Bill Ring

No. 30
- Position: Running back

Personal information
- Born: December 13, 1956 (age 69) Des Moines, Iowa, U.S.
- Listed height: 5 ft 10 in (1.78 m)
- Listed weight: 208 lb (94 kg)

Career information
- High school: Carlmont (Belmont, California)
- College: San Mateo, BYU
- NFL draft: 1980: undrafted

Career history
- Pittsburgh Steelers (1980)*; San Francisco 49ers (1981–1986);
- * Offseason or practice squad member only

Awards and highlights
- 2× Super Bowl champion (XVI, XIX);

Career NFL statistics
- Rushing yards: 732
- Rushing average: 4
- Rushing touchdowns: 7
- Receptions: 45
- Receiving yards: 336
- Receiving touchdowns: 1
- Stats at Pro Football Reference

= Bill Ring =

American football player (born 1956)

William Thomas Ring (born December 13, 1956) is an American former professional football player who was a running back for six seasons with the San Francisco 49ers of the National Football League (NFL) from 1981 to 1986. He played college football for the College of San Mateo Bulldogs and the BYU Cougars.

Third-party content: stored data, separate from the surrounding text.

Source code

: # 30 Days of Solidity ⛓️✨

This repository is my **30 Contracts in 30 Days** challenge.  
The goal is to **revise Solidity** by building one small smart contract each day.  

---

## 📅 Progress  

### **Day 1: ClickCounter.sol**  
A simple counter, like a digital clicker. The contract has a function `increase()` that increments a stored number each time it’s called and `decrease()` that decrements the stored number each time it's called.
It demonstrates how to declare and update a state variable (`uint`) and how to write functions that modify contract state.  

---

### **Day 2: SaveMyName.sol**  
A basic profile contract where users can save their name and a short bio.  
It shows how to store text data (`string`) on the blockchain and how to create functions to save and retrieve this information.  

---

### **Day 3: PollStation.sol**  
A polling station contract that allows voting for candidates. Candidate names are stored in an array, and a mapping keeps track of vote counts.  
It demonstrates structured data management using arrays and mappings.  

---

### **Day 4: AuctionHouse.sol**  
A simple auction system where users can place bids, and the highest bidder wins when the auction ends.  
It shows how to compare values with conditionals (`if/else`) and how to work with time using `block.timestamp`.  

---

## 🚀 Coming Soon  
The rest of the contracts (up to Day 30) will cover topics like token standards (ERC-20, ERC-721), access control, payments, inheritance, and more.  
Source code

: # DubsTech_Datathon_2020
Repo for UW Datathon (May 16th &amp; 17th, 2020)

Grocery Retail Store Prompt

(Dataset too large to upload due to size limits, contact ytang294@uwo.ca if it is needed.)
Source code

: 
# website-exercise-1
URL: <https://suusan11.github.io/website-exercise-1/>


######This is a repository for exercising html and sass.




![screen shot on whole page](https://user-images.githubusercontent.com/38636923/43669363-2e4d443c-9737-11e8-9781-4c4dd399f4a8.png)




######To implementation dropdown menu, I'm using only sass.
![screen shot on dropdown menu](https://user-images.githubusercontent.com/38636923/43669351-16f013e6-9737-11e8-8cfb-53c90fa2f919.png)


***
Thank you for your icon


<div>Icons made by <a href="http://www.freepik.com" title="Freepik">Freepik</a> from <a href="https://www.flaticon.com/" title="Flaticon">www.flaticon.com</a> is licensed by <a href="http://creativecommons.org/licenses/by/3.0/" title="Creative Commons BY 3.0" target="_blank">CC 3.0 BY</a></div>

Ring was a reserve and special teams player for the 49ers during the early success of the Bill Walsh era. Ring was considered a fan-favorite who was thought too small and too slow to be an NFL player but somehow found a way to hang on in the league for 6 years. He caught his first and only TD pass on December 6, 1981, against the Cincinnati Bengals at Riverfront Stadium, a game the 49ers won 21–3.

Ring currently resides in the San Francisco Bay Area with his wife, Connie, and their three children. His son, Billy is a former safety for the San Jose State Spartans.